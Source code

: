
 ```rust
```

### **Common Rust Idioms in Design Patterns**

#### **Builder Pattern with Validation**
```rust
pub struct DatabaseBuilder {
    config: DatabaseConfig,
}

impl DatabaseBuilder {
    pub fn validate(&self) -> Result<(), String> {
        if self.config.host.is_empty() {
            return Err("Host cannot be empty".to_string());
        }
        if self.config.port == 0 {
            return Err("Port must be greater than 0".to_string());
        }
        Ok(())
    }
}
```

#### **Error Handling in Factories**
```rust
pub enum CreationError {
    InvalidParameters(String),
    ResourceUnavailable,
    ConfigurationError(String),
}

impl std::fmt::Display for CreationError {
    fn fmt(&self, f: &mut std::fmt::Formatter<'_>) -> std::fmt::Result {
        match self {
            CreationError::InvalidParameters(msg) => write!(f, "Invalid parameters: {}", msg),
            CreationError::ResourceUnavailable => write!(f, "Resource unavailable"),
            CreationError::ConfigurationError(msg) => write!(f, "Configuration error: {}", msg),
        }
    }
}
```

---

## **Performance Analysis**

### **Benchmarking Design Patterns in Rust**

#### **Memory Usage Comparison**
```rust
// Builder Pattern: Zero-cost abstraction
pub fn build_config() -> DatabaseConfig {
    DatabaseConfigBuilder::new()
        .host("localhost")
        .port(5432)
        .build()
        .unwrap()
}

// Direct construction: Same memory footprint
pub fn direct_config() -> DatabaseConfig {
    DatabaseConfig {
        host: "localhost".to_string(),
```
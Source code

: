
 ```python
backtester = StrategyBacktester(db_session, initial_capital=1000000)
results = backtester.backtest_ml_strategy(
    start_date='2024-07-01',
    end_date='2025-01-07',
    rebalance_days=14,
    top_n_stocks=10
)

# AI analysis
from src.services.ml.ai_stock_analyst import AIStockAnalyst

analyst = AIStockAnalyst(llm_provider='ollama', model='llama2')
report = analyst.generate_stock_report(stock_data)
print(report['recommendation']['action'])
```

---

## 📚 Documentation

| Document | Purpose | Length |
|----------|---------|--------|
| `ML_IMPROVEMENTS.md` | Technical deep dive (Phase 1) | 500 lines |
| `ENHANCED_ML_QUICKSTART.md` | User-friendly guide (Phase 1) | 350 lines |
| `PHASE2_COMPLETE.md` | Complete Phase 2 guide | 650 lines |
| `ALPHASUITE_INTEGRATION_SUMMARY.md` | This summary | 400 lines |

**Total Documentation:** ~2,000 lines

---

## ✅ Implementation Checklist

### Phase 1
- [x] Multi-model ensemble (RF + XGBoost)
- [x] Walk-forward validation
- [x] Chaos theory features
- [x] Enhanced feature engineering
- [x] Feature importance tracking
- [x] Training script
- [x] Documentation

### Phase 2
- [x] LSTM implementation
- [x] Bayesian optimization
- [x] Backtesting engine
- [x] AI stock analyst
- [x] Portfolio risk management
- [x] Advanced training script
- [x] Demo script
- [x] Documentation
....................
The task: Everything above from the line containing "## **Performance Analysis**" through the line containing "500 lines |" must be copied exactly. Nothing outside that range belongs in the answer.

Answer to the problem:
## **Performance Analysis**

### **Benchmarking Design Patterns in Rust**

#### **Memory Usage Comparison**
```rust
// Builder Pattern: Zero-cost abstraction
pub fn build_config() -> DatabaseConfig {
    DatabaseConfigBuilder::new()
        .host("localhost")
        .port(5432)
        .build()
        .unwrap()
}

// Direct construction: Same memory footprint
pub fn direct_config() -> DatabaseConfig {
    DatabaseConfig {
        host: "localhost".to_string(),
```
Source code

:
 ```python
backtester = StrategyBacktester(db_session, initial_capital=1000000)
results = backtester.backtest_ml_strategy(
    start_date='2024-07-01',
    end_date='2025-01-07',
    rebalance_days=14,
    top_n_stocks=10
)

# AI analysis
from src.services.ml.ai_stock_analyst import AIStockAnalyst

analyst = AIStockAnalyst(llm_provider='ollama', model='llama2')
report = analyst.generate_stock_report(stock_data)
print(report['recommendation']['action'])
```

---

## 📚 Documentation

| Document | Purpose | Length |
|----------|---------|--------|
| `ML_IMPROVEMENTS.md` | Technical deep dive (Phase 1) | 500 lines |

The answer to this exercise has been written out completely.